• **TRY IT**: List all lines of the data that include the string "DEBUG".

• **INFORMATION SHOWN**:
---------------

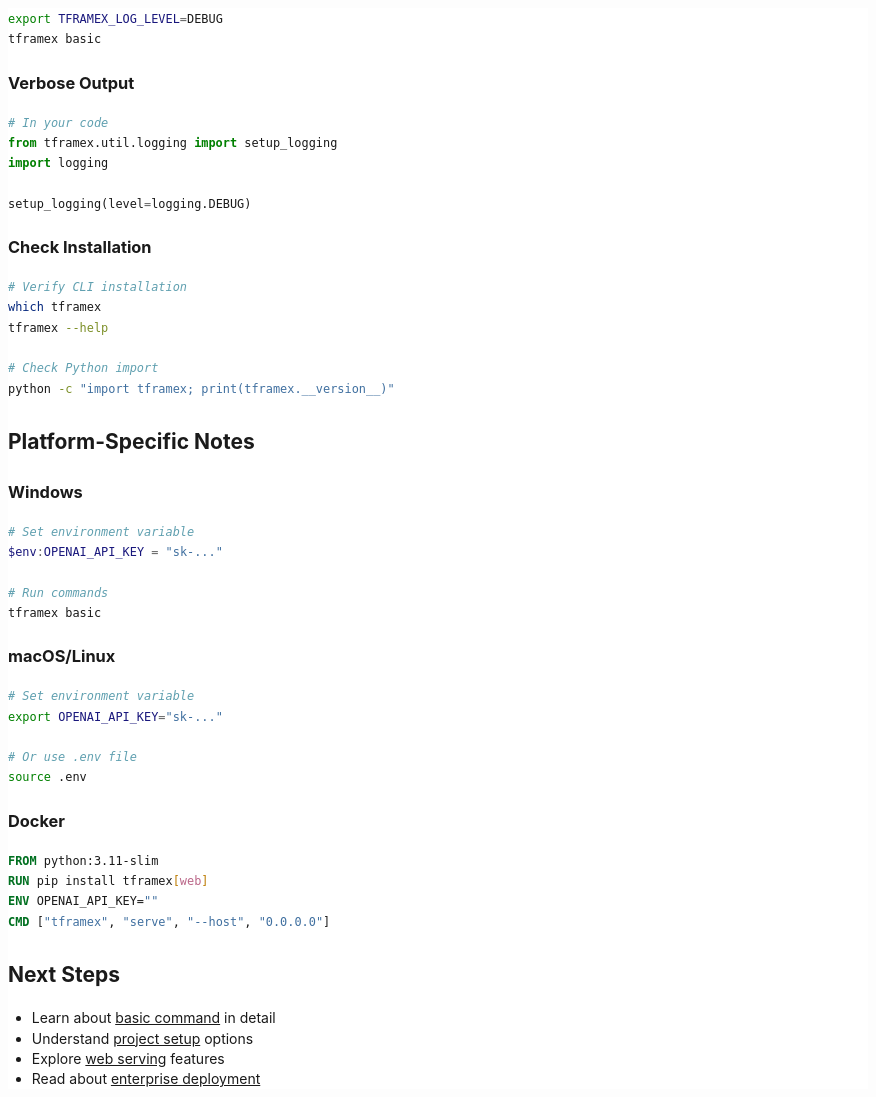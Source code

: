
 ```bash
export TFRAMEX_LOG_LEVEL=DEBUG
tframex basic
```

### Verbose Output

```python
# In your code
from tframex.util.logging import setup_logging
import logging

setup_logging(level=logging.DEBUG)
```

### Check Installation

```bash
# Verify CLI installation
which tframex
tframex --help

# Check Python import
python -c "import tframex; print(tframex.__version__)"
```

## Platform-Specific Notes

### Windows

```powershell
# Set environment variable
$env:OPENAI_API_KEY = "sk-..."

# Run commands
tframex basic
```

### macOS/Linux

```bash
# Set environment variable
export OPENAI_API_KEY="sk-..."

# Or use .env file
source .env
```

### Docker

```dockerfile
FROM python:3.11-slim
RUN pip install tframex[web]
ENV OPENAI_API_KEY=""
CMD ["tframex", "serve", "--host", "0.0.0.0"]
```

## Next Steps

- Learn about [basic command](basic) in detail
- Understand [project setup](setup) options
- Explore [web serving](serve) features
- Read about [enterprise deployment](../enterprise/deployment)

---------------

• **RESPONSE AREA**:
export TFRAMEX_LOG_LEVEL=DEBUG
setup_logging(level=logging.DEBUG)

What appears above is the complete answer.